Records excerpted from a collection:
|---|

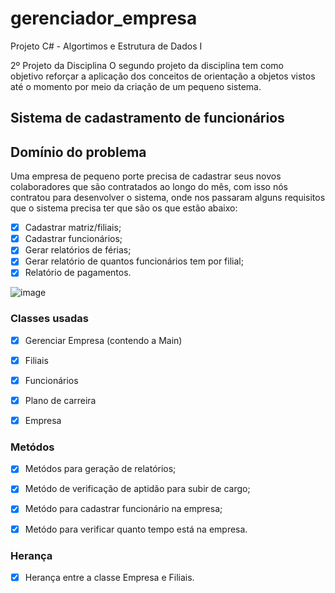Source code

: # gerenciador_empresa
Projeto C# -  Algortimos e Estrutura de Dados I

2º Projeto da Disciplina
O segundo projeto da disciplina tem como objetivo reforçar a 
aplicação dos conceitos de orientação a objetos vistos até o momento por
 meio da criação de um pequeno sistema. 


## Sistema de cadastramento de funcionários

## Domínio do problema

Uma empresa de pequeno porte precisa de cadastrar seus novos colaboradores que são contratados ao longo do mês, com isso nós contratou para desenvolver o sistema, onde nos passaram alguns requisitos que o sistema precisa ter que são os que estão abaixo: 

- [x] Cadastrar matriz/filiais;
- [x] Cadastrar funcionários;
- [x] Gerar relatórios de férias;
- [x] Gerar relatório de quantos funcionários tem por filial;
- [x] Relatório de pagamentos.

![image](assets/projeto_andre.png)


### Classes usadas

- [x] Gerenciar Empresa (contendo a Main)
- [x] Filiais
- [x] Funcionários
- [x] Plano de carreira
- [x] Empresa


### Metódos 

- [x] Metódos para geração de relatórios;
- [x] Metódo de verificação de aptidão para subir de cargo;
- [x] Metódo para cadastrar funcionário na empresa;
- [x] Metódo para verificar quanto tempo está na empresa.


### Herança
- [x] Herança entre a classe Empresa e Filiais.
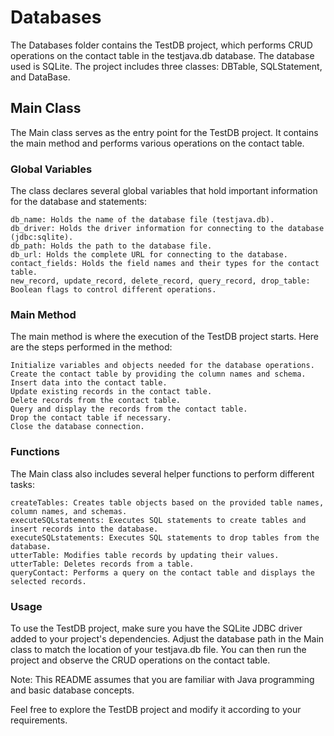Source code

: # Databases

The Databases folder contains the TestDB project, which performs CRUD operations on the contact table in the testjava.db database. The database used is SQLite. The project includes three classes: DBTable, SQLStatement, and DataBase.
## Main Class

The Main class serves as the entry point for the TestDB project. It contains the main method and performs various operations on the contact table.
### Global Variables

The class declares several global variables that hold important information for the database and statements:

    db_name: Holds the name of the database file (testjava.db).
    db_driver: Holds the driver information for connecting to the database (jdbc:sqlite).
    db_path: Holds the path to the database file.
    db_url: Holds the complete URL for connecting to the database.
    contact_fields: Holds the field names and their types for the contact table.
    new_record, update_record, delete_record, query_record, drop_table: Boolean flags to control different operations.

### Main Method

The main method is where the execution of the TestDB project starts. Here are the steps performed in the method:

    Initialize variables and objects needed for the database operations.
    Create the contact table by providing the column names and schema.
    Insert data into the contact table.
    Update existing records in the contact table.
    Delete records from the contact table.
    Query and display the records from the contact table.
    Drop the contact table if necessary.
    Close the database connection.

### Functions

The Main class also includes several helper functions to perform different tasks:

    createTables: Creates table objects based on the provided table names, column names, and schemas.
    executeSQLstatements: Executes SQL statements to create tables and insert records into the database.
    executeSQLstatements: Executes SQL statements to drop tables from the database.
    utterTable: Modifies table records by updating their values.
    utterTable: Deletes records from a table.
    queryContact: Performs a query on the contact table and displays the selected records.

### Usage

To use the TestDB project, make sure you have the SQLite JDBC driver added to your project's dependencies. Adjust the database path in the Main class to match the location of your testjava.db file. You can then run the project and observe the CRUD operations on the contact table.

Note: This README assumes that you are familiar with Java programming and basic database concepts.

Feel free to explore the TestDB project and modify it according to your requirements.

|---|

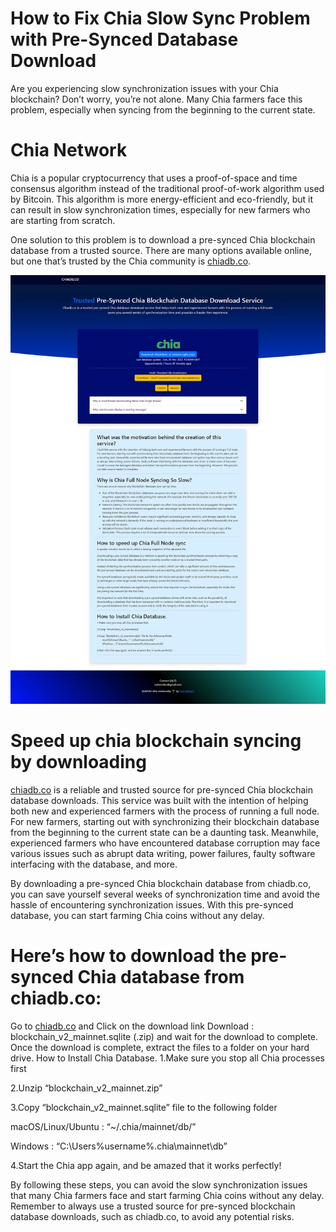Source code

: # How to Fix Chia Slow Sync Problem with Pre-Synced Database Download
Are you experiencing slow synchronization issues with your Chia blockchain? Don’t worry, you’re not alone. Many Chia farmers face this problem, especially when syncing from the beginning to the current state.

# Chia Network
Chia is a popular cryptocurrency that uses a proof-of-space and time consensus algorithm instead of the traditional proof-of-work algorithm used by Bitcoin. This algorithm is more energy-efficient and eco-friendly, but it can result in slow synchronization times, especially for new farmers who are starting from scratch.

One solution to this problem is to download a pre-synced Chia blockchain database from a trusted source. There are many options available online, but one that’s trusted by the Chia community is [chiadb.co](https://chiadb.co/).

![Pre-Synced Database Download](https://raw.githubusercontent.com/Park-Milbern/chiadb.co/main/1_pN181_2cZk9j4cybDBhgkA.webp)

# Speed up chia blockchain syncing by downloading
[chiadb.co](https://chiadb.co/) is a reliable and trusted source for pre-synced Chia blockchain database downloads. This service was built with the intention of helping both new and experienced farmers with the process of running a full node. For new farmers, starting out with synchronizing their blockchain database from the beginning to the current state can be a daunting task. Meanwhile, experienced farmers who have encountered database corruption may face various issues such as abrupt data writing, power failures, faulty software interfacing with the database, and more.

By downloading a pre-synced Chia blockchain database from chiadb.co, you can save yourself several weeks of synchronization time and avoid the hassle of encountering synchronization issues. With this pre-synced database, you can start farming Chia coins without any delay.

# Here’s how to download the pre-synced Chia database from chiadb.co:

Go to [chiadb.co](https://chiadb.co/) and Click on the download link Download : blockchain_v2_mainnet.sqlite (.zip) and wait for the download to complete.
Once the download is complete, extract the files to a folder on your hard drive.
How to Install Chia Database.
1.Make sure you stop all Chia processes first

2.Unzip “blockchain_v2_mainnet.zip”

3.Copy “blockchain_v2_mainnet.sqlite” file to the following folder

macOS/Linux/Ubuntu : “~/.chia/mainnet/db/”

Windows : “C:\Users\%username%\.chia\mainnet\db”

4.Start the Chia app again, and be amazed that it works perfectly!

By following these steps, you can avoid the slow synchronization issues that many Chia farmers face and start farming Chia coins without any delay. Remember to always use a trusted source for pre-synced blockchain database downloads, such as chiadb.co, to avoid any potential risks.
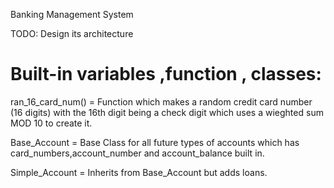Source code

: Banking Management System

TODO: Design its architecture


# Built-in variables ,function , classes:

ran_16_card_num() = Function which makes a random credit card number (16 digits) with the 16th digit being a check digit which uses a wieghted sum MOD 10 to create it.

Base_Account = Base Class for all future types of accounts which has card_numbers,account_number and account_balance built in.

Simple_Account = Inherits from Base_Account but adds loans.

|---|

== PROBLEM REQUIREMENTS ==
Using the data above, reproduce exactly the lines between those holding "Chia is a popular" and "[chiadb.co](https://chiadb.co/) is a", inclusive, and no others.

== RESULT BELOW ==
Chia is a popular cryptocurrency that uses a proof-of-space and time consensus algorithm instead of the traditional proof-of-work algorithm used by Bitcoin. This algorithm is more energy-efficient and eco-friendly, but it can result in slow synchronization times, especially for new farmers who are starting from scratch.

One solution to this problem is to download a pre-synced Chia blockchain database from a trusted source. There are many options available online, but one that’s trusted by the Chia community is [chiadb.co](https://chiadb.co/).

![Pre-Synced Database Download](https://raw.githubusercontent.com/Park-Milbern/chiadb.co/main/1_pN181_2cZk9j4cybDBhgkA.webp)

# Speed up chia blockchain syncing by downloading
[chiadb.co](https://chiadb.co/) is a reliable and trusted source for pre-synced Chia blockchain database downloads. This service was built with the intention of helping both new and experienced farmers with the process of running a full node. For new farmers, starting out with synchronizing their blockchain database from the beginning to the current state can be a daunting task. Meanwhile, experienced farmers who have encountered database corruption may face various issues such as abrupt data writing, power failures, faulty software interfacing with the database, and more.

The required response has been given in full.